Hans Henning Atrott, also Hans Atrott, (born 12 January 1944 in Memel, East Prussia now Klaipėda, Lithuania - 2018) was notable for his commitment in the German right-to-die movement.

== Biography ==
His father was Protestant minister at James Church in Memel. Neither of his parents survived World War II. He spent his childhood with his maternal grandparents and in Christian boarding schools.

He studied philosophy, political science and sociology (of medicine) at LMU Munich and the Bavarian School of Public Policy. As student from 1969 to 1971, he was federal, i.e., national, chairman of the Association of East Prussian Students in Germany (Studentenbund Ostpreußen).

Atrott was the founder and first president of the German society for voluntary euthanasia (D.G.H.S.) then based in Augsburg, Bavaria, and former secretary (executive director) of the World Federation of Right to Die Societies.
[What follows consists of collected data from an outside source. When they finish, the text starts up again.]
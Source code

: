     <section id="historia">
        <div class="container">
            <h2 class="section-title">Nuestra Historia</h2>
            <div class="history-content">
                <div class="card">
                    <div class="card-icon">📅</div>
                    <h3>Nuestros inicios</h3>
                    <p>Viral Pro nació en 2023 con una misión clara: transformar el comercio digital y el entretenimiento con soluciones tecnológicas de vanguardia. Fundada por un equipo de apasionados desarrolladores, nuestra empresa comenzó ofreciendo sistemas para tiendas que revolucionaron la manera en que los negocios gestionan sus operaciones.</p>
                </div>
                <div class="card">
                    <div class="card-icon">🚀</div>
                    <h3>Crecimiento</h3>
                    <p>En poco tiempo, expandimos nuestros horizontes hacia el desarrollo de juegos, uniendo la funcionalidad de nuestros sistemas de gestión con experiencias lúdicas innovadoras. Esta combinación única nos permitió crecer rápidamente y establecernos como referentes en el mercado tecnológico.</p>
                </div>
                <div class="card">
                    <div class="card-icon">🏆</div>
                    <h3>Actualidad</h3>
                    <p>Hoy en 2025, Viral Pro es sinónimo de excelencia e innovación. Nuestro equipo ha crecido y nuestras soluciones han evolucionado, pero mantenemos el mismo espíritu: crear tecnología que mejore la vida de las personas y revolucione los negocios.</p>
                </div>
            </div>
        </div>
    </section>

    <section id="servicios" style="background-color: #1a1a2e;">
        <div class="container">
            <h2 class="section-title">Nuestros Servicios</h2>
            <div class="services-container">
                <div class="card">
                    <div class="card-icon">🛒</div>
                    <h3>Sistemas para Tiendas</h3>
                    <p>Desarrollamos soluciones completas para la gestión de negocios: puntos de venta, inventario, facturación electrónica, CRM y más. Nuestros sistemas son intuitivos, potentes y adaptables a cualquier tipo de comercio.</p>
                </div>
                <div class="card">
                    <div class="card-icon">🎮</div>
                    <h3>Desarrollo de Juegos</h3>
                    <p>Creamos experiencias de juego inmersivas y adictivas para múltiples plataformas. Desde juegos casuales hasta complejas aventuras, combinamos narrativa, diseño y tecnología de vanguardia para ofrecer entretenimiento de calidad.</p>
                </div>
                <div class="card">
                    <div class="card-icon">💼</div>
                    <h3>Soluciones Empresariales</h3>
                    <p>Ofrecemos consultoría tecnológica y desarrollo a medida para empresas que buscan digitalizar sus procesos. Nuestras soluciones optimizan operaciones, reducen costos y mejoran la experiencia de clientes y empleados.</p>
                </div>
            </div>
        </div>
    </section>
He introduced living wills ("Patientenverfügungen") in Germany and was the first to promote voluntary euthanasia after World War II within Germany.

He self-published his theories in his books "Jesus' Bluff - The universal Scandal of the World (M. Magnes)", in 2009 and in 2015 "Cross and Crime - Jesus Came to Crucify the World (The Gospel of Philip)." Both books have been translated into Spanish, the latter, in addition, into French.

From 1978 until his death, he was married to Anita Atrott (born 7 March 1958). Atrott left Germany in 1995. He was a father and grandfather. Depending on the seasons of a year, towards the end of his life, he shared his time between Klaipéda, (Lithuania), Los Gigantes (Spain) and Switzerland, where his descendants also live. He died in 2018.